### Information

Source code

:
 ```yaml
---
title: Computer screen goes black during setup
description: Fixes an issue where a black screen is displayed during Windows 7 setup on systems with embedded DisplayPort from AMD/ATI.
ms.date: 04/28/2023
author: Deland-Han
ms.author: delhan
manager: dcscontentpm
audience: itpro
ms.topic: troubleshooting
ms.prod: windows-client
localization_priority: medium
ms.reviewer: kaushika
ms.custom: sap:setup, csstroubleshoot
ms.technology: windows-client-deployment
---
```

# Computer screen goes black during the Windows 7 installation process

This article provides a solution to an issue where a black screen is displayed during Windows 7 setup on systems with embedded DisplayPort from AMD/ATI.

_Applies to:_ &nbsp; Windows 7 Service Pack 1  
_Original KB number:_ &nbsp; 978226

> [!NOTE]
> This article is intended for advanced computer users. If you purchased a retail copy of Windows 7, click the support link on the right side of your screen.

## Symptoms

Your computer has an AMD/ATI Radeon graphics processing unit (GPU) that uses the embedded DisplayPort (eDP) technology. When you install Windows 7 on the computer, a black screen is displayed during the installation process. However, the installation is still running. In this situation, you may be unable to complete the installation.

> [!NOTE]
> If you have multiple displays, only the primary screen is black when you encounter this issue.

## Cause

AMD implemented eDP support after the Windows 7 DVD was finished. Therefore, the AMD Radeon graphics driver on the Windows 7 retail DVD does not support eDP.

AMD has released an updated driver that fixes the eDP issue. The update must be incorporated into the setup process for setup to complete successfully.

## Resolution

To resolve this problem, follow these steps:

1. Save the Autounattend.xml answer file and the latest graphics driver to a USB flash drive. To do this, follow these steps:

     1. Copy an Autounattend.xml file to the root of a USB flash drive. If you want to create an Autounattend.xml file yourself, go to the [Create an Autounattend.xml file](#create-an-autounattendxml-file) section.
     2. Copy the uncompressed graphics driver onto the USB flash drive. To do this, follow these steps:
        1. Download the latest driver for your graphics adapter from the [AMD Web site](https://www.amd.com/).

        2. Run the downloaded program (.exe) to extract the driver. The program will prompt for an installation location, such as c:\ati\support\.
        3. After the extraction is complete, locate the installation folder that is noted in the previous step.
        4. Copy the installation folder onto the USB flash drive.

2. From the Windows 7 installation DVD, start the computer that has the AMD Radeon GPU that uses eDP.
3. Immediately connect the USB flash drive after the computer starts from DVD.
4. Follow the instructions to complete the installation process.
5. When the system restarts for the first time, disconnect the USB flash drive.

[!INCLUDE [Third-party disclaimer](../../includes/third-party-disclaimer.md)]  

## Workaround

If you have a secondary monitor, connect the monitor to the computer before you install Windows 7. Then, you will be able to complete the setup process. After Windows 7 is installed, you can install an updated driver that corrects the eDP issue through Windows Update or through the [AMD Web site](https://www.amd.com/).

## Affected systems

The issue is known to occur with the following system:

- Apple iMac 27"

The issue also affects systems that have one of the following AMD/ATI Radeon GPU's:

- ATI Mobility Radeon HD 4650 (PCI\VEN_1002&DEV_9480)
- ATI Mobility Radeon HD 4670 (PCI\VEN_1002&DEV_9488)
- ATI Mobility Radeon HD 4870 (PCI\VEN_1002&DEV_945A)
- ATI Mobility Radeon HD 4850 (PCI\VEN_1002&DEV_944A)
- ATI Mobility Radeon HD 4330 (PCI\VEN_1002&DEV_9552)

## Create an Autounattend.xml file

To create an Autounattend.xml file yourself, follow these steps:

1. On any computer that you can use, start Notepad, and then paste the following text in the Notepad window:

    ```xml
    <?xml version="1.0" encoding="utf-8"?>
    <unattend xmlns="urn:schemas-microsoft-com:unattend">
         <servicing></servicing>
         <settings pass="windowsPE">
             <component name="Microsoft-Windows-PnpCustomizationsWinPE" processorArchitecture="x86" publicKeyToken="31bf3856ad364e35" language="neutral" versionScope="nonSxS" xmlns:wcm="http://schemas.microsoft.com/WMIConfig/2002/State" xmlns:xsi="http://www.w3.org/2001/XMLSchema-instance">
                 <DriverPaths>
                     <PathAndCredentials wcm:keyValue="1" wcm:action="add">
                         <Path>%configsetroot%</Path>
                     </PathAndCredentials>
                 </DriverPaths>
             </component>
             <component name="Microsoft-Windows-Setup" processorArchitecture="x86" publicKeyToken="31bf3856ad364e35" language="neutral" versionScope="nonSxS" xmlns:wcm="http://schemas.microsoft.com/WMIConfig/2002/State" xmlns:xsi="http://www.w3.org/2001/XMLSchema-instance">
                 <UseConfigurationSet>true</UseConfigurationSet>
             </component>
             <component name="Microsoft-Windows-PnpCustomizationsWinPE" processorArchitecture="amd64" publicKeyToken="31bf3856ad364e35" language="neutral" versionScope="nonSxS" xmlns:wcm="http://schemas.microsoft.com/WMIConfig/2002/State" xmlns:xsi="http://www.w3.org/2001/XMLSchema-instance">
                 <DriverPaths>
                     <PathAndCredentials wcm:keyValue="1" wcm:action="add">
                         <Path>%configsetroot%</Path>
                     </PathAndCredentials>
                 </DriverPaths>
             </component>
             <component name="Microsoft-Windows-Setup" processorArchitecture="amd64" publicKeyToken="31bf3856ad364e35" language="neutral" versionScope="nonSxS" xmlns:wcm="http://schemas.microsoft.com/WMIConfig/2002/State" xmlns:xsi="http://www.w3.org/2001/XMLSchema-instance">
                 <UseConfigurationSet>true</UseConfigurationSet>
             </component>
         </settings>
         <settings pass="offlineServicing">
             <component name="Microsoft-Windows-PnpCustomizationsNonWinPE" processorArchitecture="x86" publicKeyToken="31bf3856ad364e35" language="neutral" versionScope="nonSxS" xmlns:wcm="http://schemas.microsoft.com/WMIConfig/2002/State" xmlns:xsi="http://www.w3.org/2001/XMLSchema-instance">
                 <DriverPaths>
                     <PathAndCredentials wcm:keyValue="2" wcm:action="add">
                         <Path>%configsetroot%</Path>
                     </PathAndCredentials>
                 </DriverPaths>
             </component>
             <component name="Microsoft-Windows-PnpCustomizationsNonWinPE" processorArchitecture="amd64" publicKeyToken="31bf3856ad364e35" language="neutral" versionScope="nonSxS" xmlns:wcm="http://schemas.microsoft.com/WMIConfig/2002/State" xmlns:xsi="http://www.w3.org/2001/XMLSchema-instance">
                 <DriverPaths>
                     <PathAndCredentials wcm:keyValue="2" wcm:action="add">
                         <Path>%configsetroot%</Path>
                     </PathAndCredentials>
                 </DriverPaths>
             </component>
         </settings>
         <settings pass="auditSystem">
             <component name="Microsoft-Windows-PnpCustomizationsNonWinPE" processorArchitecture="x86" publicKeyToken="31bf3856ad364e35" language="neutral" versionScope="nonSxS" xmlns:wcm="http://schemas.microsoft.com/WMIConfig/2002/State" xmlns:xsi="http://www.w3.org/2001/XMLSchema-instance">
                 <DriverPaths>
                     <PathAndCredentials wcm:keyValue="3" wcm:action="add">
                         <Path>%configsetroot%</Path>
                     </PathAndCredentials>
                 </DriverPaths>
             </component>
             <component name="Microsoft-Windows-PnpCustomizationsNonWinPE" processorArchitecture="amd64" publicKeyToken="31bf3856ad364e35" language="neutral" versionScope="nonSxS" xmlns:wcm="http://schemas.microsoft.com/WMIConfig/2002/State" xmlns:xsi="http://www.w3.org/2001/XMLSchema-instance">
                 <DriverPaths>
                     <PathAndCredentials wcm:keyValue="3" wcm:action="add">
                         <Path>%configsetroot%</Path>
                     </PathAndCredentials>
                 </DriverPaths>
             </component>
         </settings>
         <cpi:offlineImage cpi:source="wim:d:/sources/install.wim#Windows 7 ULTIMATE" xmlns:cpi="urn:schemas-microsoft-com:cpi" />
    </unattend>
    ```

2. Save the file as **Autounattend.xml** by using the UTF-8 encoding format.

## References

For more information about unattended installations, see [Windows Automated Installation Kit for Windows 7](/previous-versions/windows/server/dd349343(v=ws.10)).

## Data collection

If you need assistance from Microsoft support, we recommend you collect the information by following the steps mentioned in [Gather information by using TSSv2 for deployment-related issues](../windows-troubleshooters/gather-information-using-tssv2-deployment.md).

### What you need to do
Return, line for line and unchanged, the data from its first line through the line containing "AMD implemented eDP".

### Exercise answer
Source code

:
 ```yaml
---
title: Computer screen goes black during setup
description: Fixes an issue where a black screen is displayed during Windows 7 setup on systems with embedded DisplayPort from AMD/ATI.
ms.date: 04/28/2023
author: Deland-Han
ms.author: delhan
manager: dcscontentpm
audience: itpro
ms.topic: troubleshooting
ms.prod: windows-client
localization_priority: medium
ms.reviewer: kaushika
ms.custom: sap:setup, csstroubleshoot
ms.technology: windows-client-deployment
---
```

# Computer screen goes black during the Windows 7 installation process

This article provides a solution to an issue where a black screen is displayed during Windows 7 setup on systems with embedded DisplayPort from AMD/ATI.

_Applies to:_ &nbsp; Windows 7 Service Pack 1  
_Original KB number:_ &nbsp; 978226

> [!NOTE]
> This article is intended for advanced computer users. If you purchased a retail copy of Windows 7, click the support link on the right side of your screen.

## Symptoms

Your computer has an AMD/ATI Radeon graphics processing unit (GPU) that uses the embedded DisplayPort (eDP) technology. When you install Windows 7 on the computer, a black screen is displayed during the installation process. However, the installation is still running. In this situation, you may be unable to complete the installation.

> [!NOTE]
> If you have multiple displays, only the primary screen is black when you encounter this issue.

## Cause

AMD implemented eDP support after the Windows 7 DVD was finished. Therefore, the AMD Radeon graphics driver on the Windows 7 retail DVD does not support eDP.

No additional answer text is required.